**Data listing**

*** Begin section ***

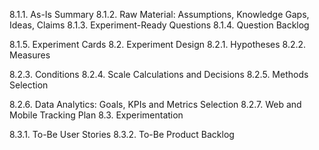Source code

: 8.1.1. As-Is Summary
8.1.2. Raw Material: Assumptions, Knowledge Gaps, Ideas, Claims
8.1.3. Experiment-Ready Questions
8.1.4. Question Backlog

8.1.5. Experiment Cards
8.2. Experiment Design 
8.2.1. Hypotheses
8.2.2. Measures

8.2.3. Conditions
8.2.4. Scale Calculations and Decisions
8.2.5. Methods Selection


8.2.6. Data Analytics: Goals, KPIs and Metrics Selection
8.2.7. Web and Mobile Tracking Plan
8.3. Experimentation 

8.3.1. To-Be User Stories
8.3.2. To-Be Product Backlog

*** End section ***
*** Begin section ***

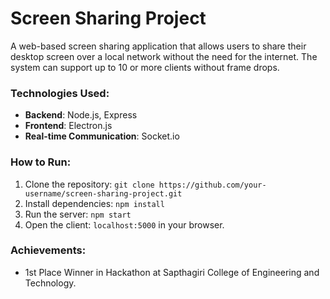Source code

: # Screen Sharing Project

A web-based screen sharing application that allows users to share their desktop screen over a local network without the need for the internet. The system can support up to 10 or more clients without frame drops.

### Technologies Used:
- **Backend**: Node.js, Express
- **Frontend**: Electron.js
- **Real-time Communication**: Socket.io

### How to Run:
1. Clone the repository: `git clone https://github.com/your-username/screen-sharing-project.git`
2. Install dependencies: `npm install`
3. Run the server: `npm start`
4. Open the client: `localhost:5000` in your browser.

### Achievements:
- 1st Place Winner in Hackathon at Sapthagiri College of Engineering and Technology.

*** End section ***

Work out how many lines above contain the word "Selection". Give only the number.

2